I was once a Casino Security officer, in charge of Drop (taking $$$ out of machines). We had a TS girl working for us. She came OUT I mean REALLY OUT overnight. I felt for her and her problems about 7 yrs ago, but I COULD not say anything about it, at the time.. She created such a hassel whithin the company.. IE = Her own locker room and problems with sexual jokes and inuendoes as well as the legal possibilities.. . = Quite a hastle for the company.. Later SHE was forced out to a better life I hope.. My question is how can a company actually deal with one such as her or one of us, IF we wanted to live life on the other side?? Quite a weird and tragic thing for the weastern corporate world for sure, and a question that has lots of answers, but what are your thoughts??

Anna the Dub
02-10-2008, 12:56 PM
Are there no laws in the US that protect people? In my company, we recently had a new 'Dignity at work' pamphlet distributed. In it, it stated that 'no employee, or interviewee, will be discriminated against on the grounds of gender, race, religion, marital status, sexual orientation, sex change (think they added that one because of me :happy:), alternative lifestyle'. There were a few more but I can't remember them all. It pretty much covered anyone. And if any one did discriminate, then the disciplinary procedures would be implemented. This is pretty much standard fare in the UK, does it not happen in the US? I only ask, because everyone on here seems to think that you have to put up with discrimination or ridicule at work, and I just wondered are there any anti discrimination laws in the US.

Fab Karen
02-10-2008, 04:17 PM
Anna, in the U.S. there is anti-discrimination law covering basically: gender, race, religion ( possibly), & marital status. sexual orientation isn't covered, and TS's have to battle sometimes with an employer.

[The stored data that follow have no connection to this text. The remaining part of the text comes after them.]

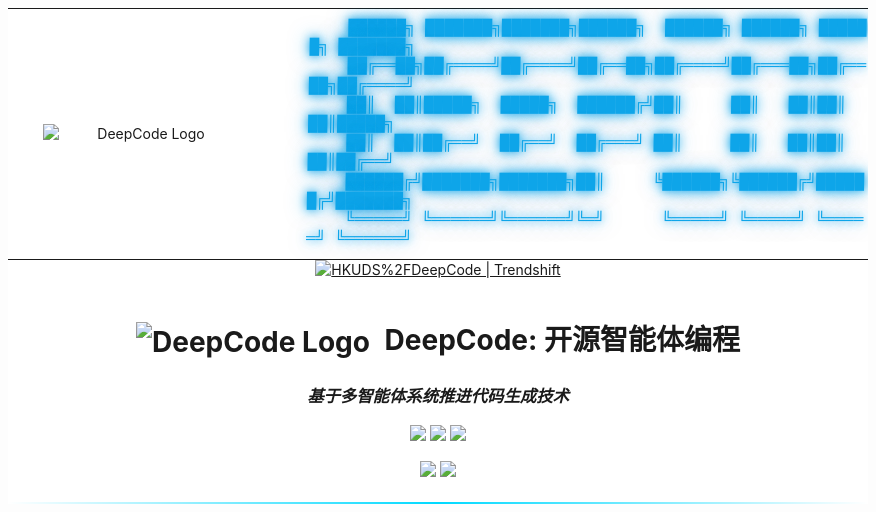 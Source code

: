 <div align="center">

<table style="border: none; margin: 0 auto; padding: 0; border-collapse: collapse;">
<tr>
<td align="center" style="vertical-align: middle; padding: 10px; border: none; width: 250px;">
  <img src="assets/logo.png" alt="DeepCode Logo" width="200" style="margin: 0; padding: 0; display: block;"/>
</td>
<td align="left" style="vertical-align: middle; padding: 10px 0 10px 30px; border: none;">
  <pre style="font-family: 'Courier New', monospace; font-size: 16px; color: #0EA5E9; margin: 0; padding: 0; text-shadow: 0 0 10px #0EA5E9, 0 0 20px rgba(14,165,233,0.5); line-height: 1.2; transform: skew(-1deg, 0deg); display: block;">    ██████╗ ███████╗███████╗██████╗  ██████╗ ██████╗ ██████╗ ███████╗
    ██╔══██╗██╔════╝██╔════╝██╔══██╗██╔════╝██╔═══██╗██╔══██╗██╔════╝
    ██║  ██║█████╗  █████╗  ██████╔╝██║     ██║   ██║██║  ██║█████╗
    ██║  ██║██╔══╝  ██╔══╝  ██╔═══╝ ██║     ██║   ██║██║  ██║██╔══╝
    ██████╔╝███████╗███████╗██║     ╚██████╗╚██████╔╝██████╔╝███████╗
    ╚═════╝ ╚══════╝╚══════╝╚═╝      ╚═════╝ ╚═════╝ ╚═════╝ ╚══════╝</pre>
</td>
</tr>
</table>

<div align="center">
<a href="https://trendshift.io/repositories/14665" target="_blank"><img src="https://trendshift.io/api/badge/repositories/14665" alt="HKUDS%2FDeepCode | Trendshift" style="width: 250px; height: 55px;" width="250" height="55"/></a>
</div>



# <img src="https://github.com/Zongwei9888/Experiment_Images/raw/43c585dca3d21b8e4b6390d835cdd34dc4b4b23d/DeepCode_images/title_logo.svg" alt="DeepCode Logo" width="32" height="32" style="vertical-align: middle; margin-right: 8px;"/> DeepCode: 开源智能体编程

### *基于多智能体系统推进代码生成技术*


<p>
  <a href="https://github.com/HKUDS/DeepCode/stargazers"><img src='https://img.shields.io/github/stars/HKUDS/DeepCode?color=00d9ff&style=for-the-badge&logo=star&logoColor=white&labelColor=1a1a2e' /></a>
  <img src="https://img.shields.io/badge/🐍Python-3.13-4ecdc4?style=for-the-badge&logo=python&logoColor=white&labelColor=1a1a2e">
  <a href="https://pypi.org/project/deepcode-hku/"><img src="https://img.shields.io/pypi/v/deepcode-hku.svg?style=for-the-badge&logo=pypi&logoColor=white&labelColor=1a1a2e&color=ff6b6b"></a>
</p>
<p>
  <a href="https://discord.gg/yF2MmDJyGJ"><img src="https://img.shields.io/badge/💬Discord-社区-7289da?style=for-the-badge&logo=discord&logoColor=white&labelColor=1a1a2e"></a>
  <a href="https://github.com/HKUDS/DeepCode/issues/11"><img src="https://img.shields.io/badge/💬微信-群组-07c160?style=for-the-badge&logo=wechat&logoColor=white&labelColor=1a1a2e"></a>
</p>
<div align="center">
  <div style="width: 100%; height: 2px; margin: 20px 0; background: linear-gradient(90deg, transparent, #00d9ff, transparent);"></div>
</div>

As for the original post, those guys speaking loudest about how wierd the guy is, are the ones going online trying to hook up with T-girls for a quickie.
"the more he talked of his honesty, the more we counted our spoons" - Emerson

mylilsecret8
02-10-2008, 07:29 PM
My shirt slid up one day while wearing black lacy panties.
I was busted! Life got very interesting, but I survived.

Cindi ann

I used to live in fear that my panties would show and someone would see. Now, I rarely care if someone notices i;m wearing lacy panties and openly change at the gym and no one has done more than maybe a slight snicker or whisper. I even wore panties in the hospital under my hospital gown (the kind where the back ties at the neck but don't cover very good) when I had knee surgury last year. I'm sure the nurses and Dr.s saw and I really don't worry about it and find it kind of liberating.

And if you ever wear low rise womens pants, you can't really bend over without your panties showing which I think is kinda sexy!

JoAnnDallas
02-11-2008, 10:46 AM
At a different job, one of the workers decided to inform Management that he was GAY. Management turned around and published a memo, stating that you may heard one of our employes is GAY. Management has no problem with this issue and we expect all employes to use good candar with this issure.

Needless to say, we all knew who it was, but with the memo, no one said a word to this person. Most just went back to their normal routine. Even his co-workers went back their normal routine.

Issues like this at a office can be handled in a way that defuses the issue from the start. If you company has anti-discrimination policy that includes TG issues, you be assured that they will act acordingly.

I checked my compaines policy and it does include "Gender and Gender Presintation". So I sure that covers TG issues.